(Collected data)

--- START ---

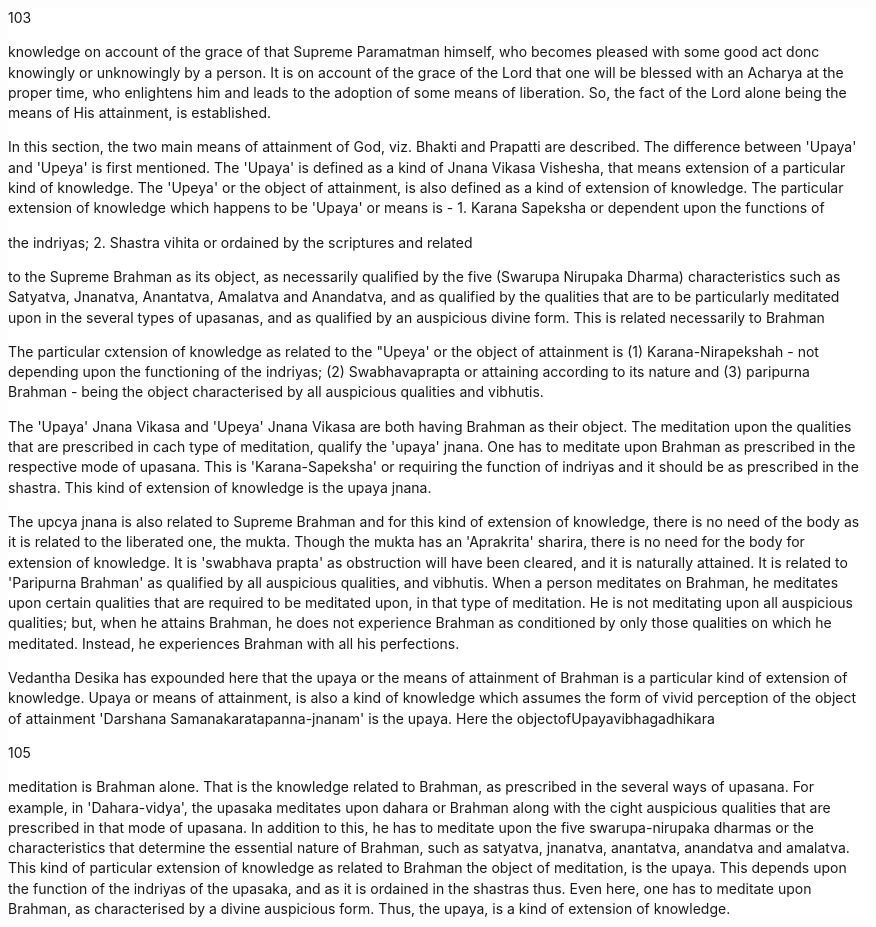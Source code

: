 103

knowledge on account of the grace of that Supreme Paramatman himself, who becomes pleased with some good act donc knowingly or unknowingly by a person. It is on account of the grace of the Lord that one will be blessed with an Acharya at the proper time, who enlightens him and leads to the adoption of some means of liberation. So, the fact of the Lord alone being the means of His attainment, is established.

In this section, the two main means of attainment of God, viz. Bhakti and Prapatti are described. The difference between 'Upaya' and 'Upeya' is first mentioned. The 'Upaya' is defined as a kind of Jnana Vikasa Vishesha, that means extension of a particular kind of knowledge. The 'Upeya' or the object of attainment, is also defined as a kind of extension of knowledge. The particular extension of knowledge which happens to be 'Upaya' or means is - 1. Karana Sapeksha or dependent upon the functions of

the indriyas; 2. Shastra vihita or ordained by the scriptures and related

to the Supreme Brahman as its object, as necessarily qualified by the five (Swarupa Nirupaka Dharma) characteristics such as Satyatva, Jnanatva, Anantatva, Amalatva and Anandatva, and as qualified by the qualities that are to be particularly meditated upon in the several types of upasanas, and as qualified by an auspicious divine form. This is related necessarily to Brahman

The particular cxtension of knowledge as related to the "Upeya' or the object of attainment is (1) Karana-Nirapekshah - not depending upon the functioning of the indriyas; (2) Swabhavaprapta or attaining according to its nature and (3) paripurna Brahman - being the object characterised by all auspicious qualities and vibhutis.

The 'Upaya' Jnana Vikasa and 'Upeya' Jnana Vikasa are both having Brahman as their object. The meditation upon the qualities that are prescribed in cach type of meditation, qualify the 'upaya' jnana. One has to meditate upon Brahman as prescribed in the respective mode of upasana. This is 'Karana-Sapeksha' or requiring the function of indriyas and it should be as prescribed in the shastra. This kind of extension of knowledge is the upaya jnana.

The upcya jnana is also related to Supreme Brahman and for this kind of extension of knowledge, there is no need of the body as it is related to the liberated one, the mukta. Though the mukta has an 'Aprakrita' sharira, there is no need for the body for extension of knowledge. It is 'swabhava prapta' as obstruction will have been cleared, and it is naturally attained. It is related to 'Paripurna Brahman' as qualified by all auspicious qualities, and vibhutis. When a person meditates on Brahman, he meditates upon certain qualities that are required to be meditated upon, in that type of meditation. He is not meditating upon all auspicious qualities; but, when he attains Brahman, he does not experience Brahman as conditioned by only those qualities on which he meditated. Instead, he experiences Brahman with all his perfections.

Vedantha Desika has expounded here that the upaya or the means of attainment of Brahman is a particular kind of extension of knowledge. Upaya or means of attainment, is also a kind of knowledge which assumes the form of vivid perception of the object of attainment 'Darshana Samanakaratapanna-jnanam' is the upaya. Here the objectofUpayavibhagadhikara

105

meditation is Brahman alone. That is the knowledge related to Brahman, as prescribed in the several ways of upasana. For example, in 'Dahara-vidya', the upasaka meditates upon dahara or Brahman along with the cight auspicious qualities that are prescribed in that mode of upasana. In addition to this, he has to meditate upon the five swarupa-nirupaka dharmas or the characteristics that determine the essential nature of Brahman, such as satyatva, jnanatva, anantatva, anandatva and amalatva. This kind of particular extension of knowledge as related to Brahman the object of meditation, is the upaya. This depends upon the function of the indriyas of the upasaka, and as it is ordained in the shastras thus. Even here, one has to meditate upon Brahman, as characterised by a divine auspicious form. Thus, the upaya, is a kind of extension of knowledge.
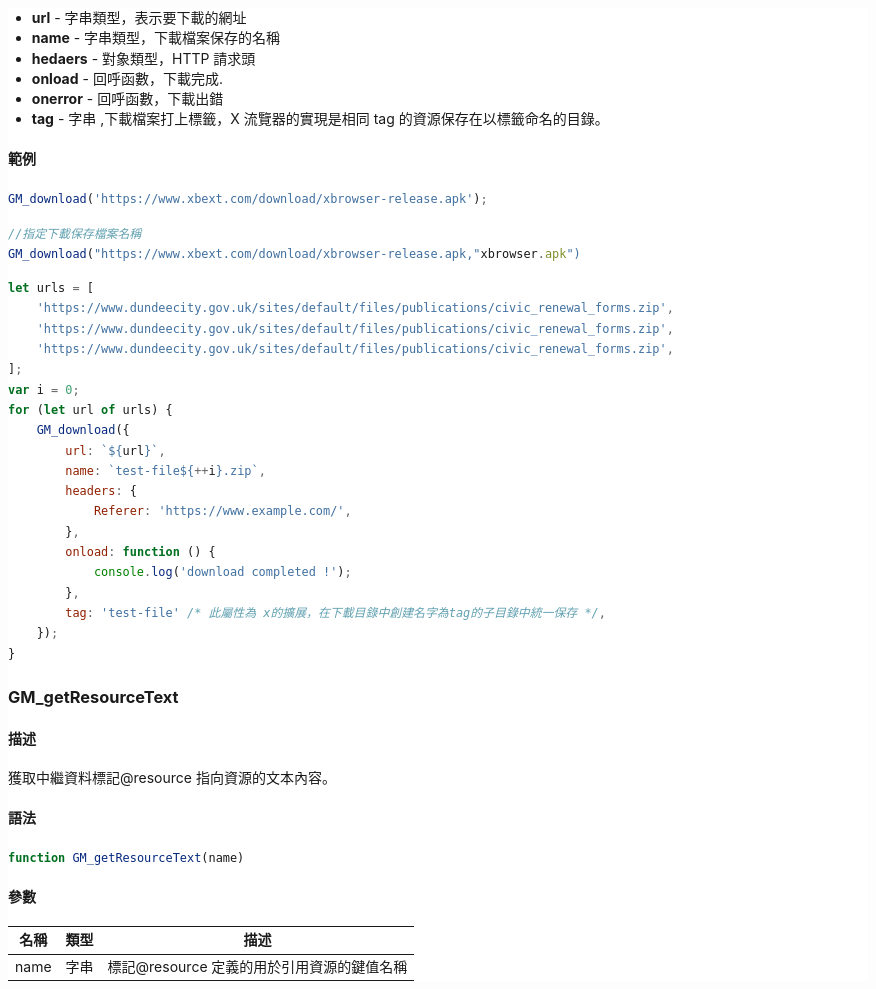 -   **url** - 字串類型，表示要下載的網址
-   **name** - 字串類型，下載檔案保存的名稱
-   **hedaers** - 對象類型，HTTP 請求頭
-   **onload** - 回呼函數，下載完成.
-   **onerror** - 回呼函數，下載出錯
-   **tag** - 字串 ,下載檔案打上標籤，X 流覽器的實現是相同 tag 的資源保存在以標籤命名的目錄。

#### 範例

```javascript
GM_download('https://www.xbext.com/download/xbrowser-release.apk');
```

```javascript
//指定下載保存檔案名稱
GM_download("https://www.xbext.com/download/xbrowser-release.apk,"xbrowser.apk")
```

```javascript
let urls = [
	'https://www.dundeecity.gov.uk/sites/default/files/publications/civic_renewal_forms.zip',
	'https://www.dundeecity.gov.uk/sites/default/files/publications/civic_renewal_forms.zip',
	'https://www.dundeecity.gov.uk/sites/default/files/publications/civic_renewal_forms.zip',
];
var i = 0;
for (let url of urls) {
	GM_download({
		url: `${url}`,
		name: `test-file${++i}.zip`,
		headers: {
			Referer: 'https://www.example.com/',
		},
		onload: function () {
			console.log('download completed !');
		},
		tag: 'test-file' /* 此屬性為 x的擴展，在下載目錄中創建名字為tag的子目錄中統一保存 */,
	});
}
```

### GM_getResourceText

#### 描述

獲取中繼資料標記@resource 指向資源的文本內容。

#### 語法

```javascript
function GM_getResourceText(name)
```

#### 參數

| 名稱 | 類型 | 描述                                       |
| ---- | ---- | ------------------------------------------ |
| name | 字串 | 標記@resource 定義的用於引用資源的鍵值名稱 |
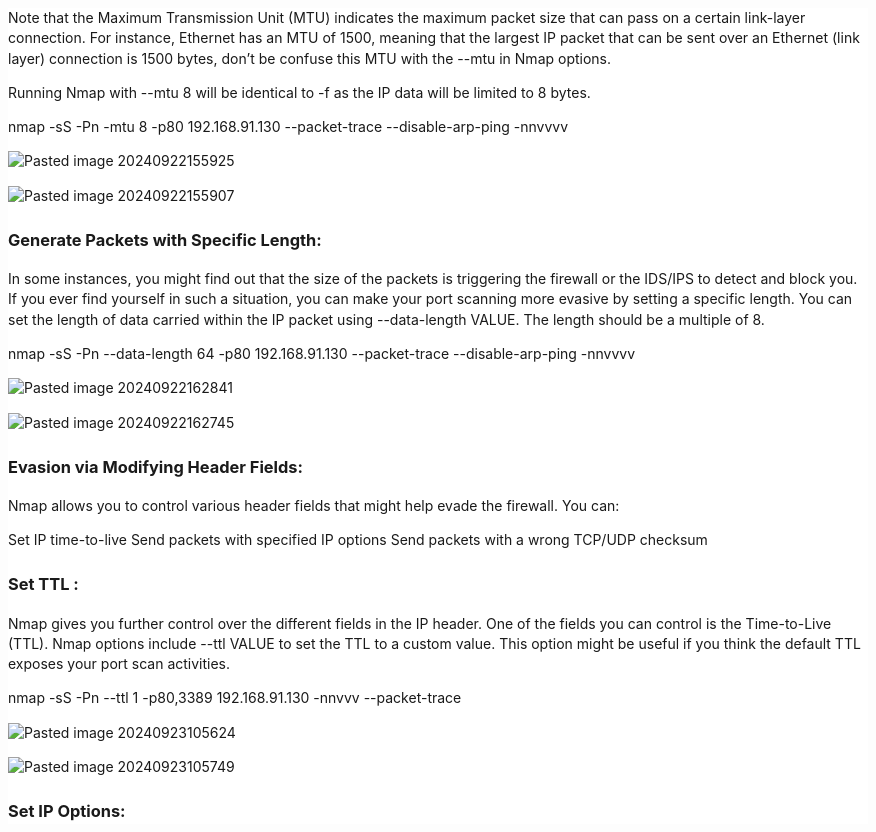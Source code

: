 Note that the Maximum Transmission Unit (MTU) indicates the maximum packet size that can pass on a certain link-layer connection. For instance, Ethernet has an MTU of 1500, meaning that the largest IP packet that can be sent over an Ethernet (link layer) connection is 1500 bytes, don’t be confuse this MTU with the --mtu in Nmap options.

Running Nmap with --mtu 8 will be identical to -f as the IP data will be limited to 8 bytes.

nmap -sS -Pn -mtu 8 -p80 192.168.91.130 --packet-trace --disable-arp-ping -nnvvvv

![Pasted image 20240922155925](https://github.com/user-attachments/assets/741d5d85-2b87-415b-86a7-df01388ce58f)


![Pasted image 20240922155907](https://github.com/user-attachments/assets/e15a7300-4130-4730-b6b1-b895178bfb02)


### Generate Packets with Specific Length:

In some instances, you might find out that the size of the packets is triggering the firewall or the IDS/IPS to detect and block you. If you ever find yourself in such a situation, you can make your port scanning more evasive by setting a specific length. You can set the length of data carried within the IP packet using --data-length VALUE. The length should be a multiple of 8.

nmap -sS -Pn --data-length 64  -p80 192.168.91.130 --packet-trace --disable-arp-ping -nnvvvv


![Pasted image 20240922162841](https://github.com/user-attachments/assets/a92f7c89-c3da-4a1c-afe0-9b31b6aafd85)


![Pasted image 20240922162745](https://github.com/user-attachments/assets/e1d6f488-5de0-4f26-83bb-c7eb6bdc7007)



### Evasion via Modifying Header Fields:

Nmap allows you to control various header fields that might help evade the firewall. You can:

Set IP time-to-live
Send packets with specified IP options
Send packets with a wrong TCP/UDP checksum


### Set TTL :

Nmap gives you further control over the different fields in the IP header. One of the fields you can control is the Time-to-Live (TTL). Nmap options include --ttl VALUE to set the TTL to a custom value. This option might be useful if you think the default TTL exposes your port scan activities.

 nmap -sS -Pn --ttl 1 -p80,3389 192.168.91.130 -nnvvv --packet-trace

![Pasted image 20240923105624](https://github.com/user-attachments/assets/75d7f9ea-d3be-4ad6-8124-e8186a6143eb)


![Pasted image 20240923105749](https://github.com/user-attachments/assets/fa10c75f-ab9b-4554-a4f8-cb24a9945cd9)



### Set IP Options:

--- END ---

**PROBLEM DESCRIPTION**
The answer must reproduce every line of the records above exactly, with all pictures left out.

**SOLUTION TO THIS EXERCISE**
Source code

: 103

knowledge on account of the grace of that Supreme Paramatman himself, who becomes pleased with some good act donc knowingly or unknowingly by a person. It is on account of the grace of the Lord that one will be blessed with an Acharya at the proper time, who enlightens him and leads to the adoption of some means of liberation. So, the fact of the Lord alone being the means of His attainment, is established.

In this section, the two main means of attainment of God, viz. Bhakti and Prapatti are described. The difference between 'Upaya' and 'Upeya' is first mentioned. The 'Upaya' is defined as a kind of Jnana Vikasa Vishesha, that means extension of a particular kind of knowledge. The 'Upeya' or the object of attainment, is also defined as a kind of extension of knowledge. The particular extension of knowledge which happens to be 'Upaya' or means is - 1. Karana Sapeksha or dependent upon the functions of

the indriyas; 2. Shastra vihita or ordained by the scriptures and related

to the Supreme Brahman as its object, as necessarily qualified by the five (Swarupa Nirupaka Dharma) characteristics such as Satyatva, Jnanatva, Anantatva, Amalatva and Anandatva, and as qualified by the qualities that are to be particularly meditated upon in the several types of upasanas, and as qualified by an auspicious divine form. This is related necessarily to Brahman

The particular cxtension of knowledge as related to the "Upeya' or the object of attainment is (1) Karana-Nirapekshah - not depending upon the functioning of the indriyas; (2) Swabhavaprapta or attaining according to its nature and (3) paripurna Brahman - being the object characterised by all auspicious qualities and vibhutis.

The 'Upaya' Jnana Vikasa and 'Upeya' Jnana Vikasa are both having Brahman as their object. The meditation upon the qualities that are prescribed in cach type of meditation, qualify the 'upaya' jnana. One has to meditate upon Brahman as prescribed in the respective mode of upasana. This is 'Karana-Sapeksha' or requiring the function of indriyas and it should be as prescribed in the shastra. This kind of extension of knowledge is the upaya jnana.

The upcya jnana is also related to Supreme Brahman and for this kind of extension of knowledge, there is no need of the body as it is related to the liberated one, the mukta. Though the mukta has an 'Aprakrita' sharira, there is no need for the body for extension of knowledge. It is 'swabhava prapta' as obstruction will have been cleared, and it is naturally attained. It is related to 'Paripurna Brahman' as qualified by all auspicious qualities, and vibhutis. When a person meditates on Brahman, he meditates upon certain qualities that are required to be meditated upon, in that type of meditation. He is not meditating upon all auspicious qualities; but, when he attains Brahman, he does not experience Brahman as conditioned by only those qualities on which he meditated. Instead, he experiences Brahman with all his perfections.

Vedantha Desika has expounded here that the upaya or the means of attainment of Brahman is a particular kind of extension of knowledge. Upaya or means of attainment, is also a kind of knowledge which assumes the form of vivid perception of the object of attainment 'Darshana Samanakaratapanna-jnanam' is the upaya. Here the objectofUpayavibhagadhikara

105

meditation is Brahman alone. That is the knowledge related to Brahman, as prescribed in the several ways of upasana. For example, in 'Dahara-vidya', the upasaka meditates upon dahara or Brahman along with the cight auspicious qualities that are prescribed in that mode of upasana. In addition to this, he has to meditate upon the five swarupa-nirupaka dharmas or the characteristics that determine the essential nature of Brahman, such as satyatva, jnanatva, anantatva, anandatva and amalatva. This kind of particular extension of knowledge as related to Brahman the object of meditation, is the upaya. This depends upon the function of the indriyas of the upasaka, and as it is ordained in the shastras thus. Even here, one has to meditate upon Brahman, as characterised by a divine auspicious form. Thus, the upaya, is a kind of extension of knowledge.
 -   **url** - 字串類型，表示要下載的網址
-   **name** - 字串類型，下載檔案保存的名稱
-   **hedaers** - 對象類型，HTTP 請求頭
-   **onload** - 回呼函數，下載完成.
-   **onerror** - 回呼函數，下載出錯
-   **tag** - 字串 ,下載檔案打上標籤，X 流覽器的實現是相同 tag 的資源保存在以標籤命名的目錄。

#### 範例

```javascript
GM_download('https://www.xbext.com/download/xbrowser-release.apk');
```

```javascript
//指定下載保存檔案名稱
GM_download("https://www.xbext.com/download/xbrowser-release.apk,"xbrowser.apk")
```

```javascript
let urls = [
	'https://www.dundeecity.gov.uk/sites/default/files/publications/civic_renewal_forms.zip',
	'https://www.dundeecity.gov.uk/sites/default/files/publications/civic_renewal_forms.zip',
	'https://www.dundeecity.gov.uk/sites/default/files/publications/civic_renewal_forms.zip',
];
var i = 0;
for (let url of urls) {
	GM_download({
		url: `${url}`,
		name: `test-file${++i}.zip`,
		headers: {
			Referer: 'https://www.example.com/',
		},
		onload: function () {
			console.log('download completed !');
		},
		tag: 'test-file' /* 此屬性為 x的擴展，在下載目錄中創建名字為tag的子目錄中統一保存 */,
	});
}
```

### GM_getResourceText

#### 描述

獲取中繼資料標記@resource 指向資源的文本內容。

#### 語法

```javascript
function GM_getResourceText(name)
```

#### 參數

| 名稱 | 類型 | 描述                                       |
| ---- | ---- | ------------------------------------------ |
| name | 字串 | 標記@resource 定義的用於引用資源的鍵值名稱 |
Source code

: Note that the Maximum Transmission Unit (MTU) indicates the maximum packet size that can pass on a certain link-layer connection. For instance, Ethernet has an MTU of 1500, meaning that the largest IP packet that can be sent over an Ethernet (link layer) connection is 1500 bytes, don’t be confuse this MTU with the --mtu in Nmap options.

Running Nmap with --mtu 8 will be identical to -f as the IP data will be limited to 8 bytes.

nmap -sS -Pn -mtu 8 -p80 192.168.91.130 --packet-trace --disable-arp-ping -nnvvvv

![Pasted image 20240922155925](https://github.com/user-attachments/assets/741d5d85-2b87-415b-86a7-df01388ce58f)


![Pasted image 20240922155907](https://github.com/user-attachments/assets/e15a7300-4130-4730-b6b1-b895178bfb02)


### Generate Packets with Specific Length:

In some instances, you might find out that the size of the packets is triggering the firewall or the IDS/IPS to detect and block you. If you ever find yourself in such a situation, you can make your port scanning more evasive by setting a specific length. You can set the length of data carried within the IP packet using --data-length VALUE. The length should be a multiple of 8.

nmap -sS -Pn --data-length 64  -p80 192.168.91.130 --packet-trace --disable-arp-ping -nnvvvv


![Pasted image 20240922162841](https://github.com/user-attachments/assets/a92f7c89-c3da-4a1c-afe0-9b31b6aafd85)


![Pasted image 20240922162745](https://github.com/user-attachments/assets/e1d6f488-5de0-4f26-83bb-c7eb6bdc7007)



### Evasion via Modifying Header Fields:

Nmap allows you to control various header fields that might help evade the firewall. You can:

Set IP time-to-live
Send packets with specified IP options
Send packets with a wrong TCP/UDP checksum


### Set TTL :

Nmap gives you further control over the different fields in the IP header. One of the fields you can control is the Time-to-Live (TTL). Nmap options include --ttl VALUE to set the TTL to a custom value. This option might be useful if you think the default TTL exposes your port scan activities.

 nmap -sS -Pn --ttl 1 -p80,3389 192.168.91.130 -nnvvv --packet-trace

![Pasted image 20240923105624](https://github.com/user-attachments/assets/75d7f9ea-d3be-4ad6-8124-e8186a6143eb)


![Pasted image 20240923105749](https://github.com/user-attachments/assets/fa10c75f-ab9b-4554-a4f8-cb24a9945cd9)



### Set IP Options:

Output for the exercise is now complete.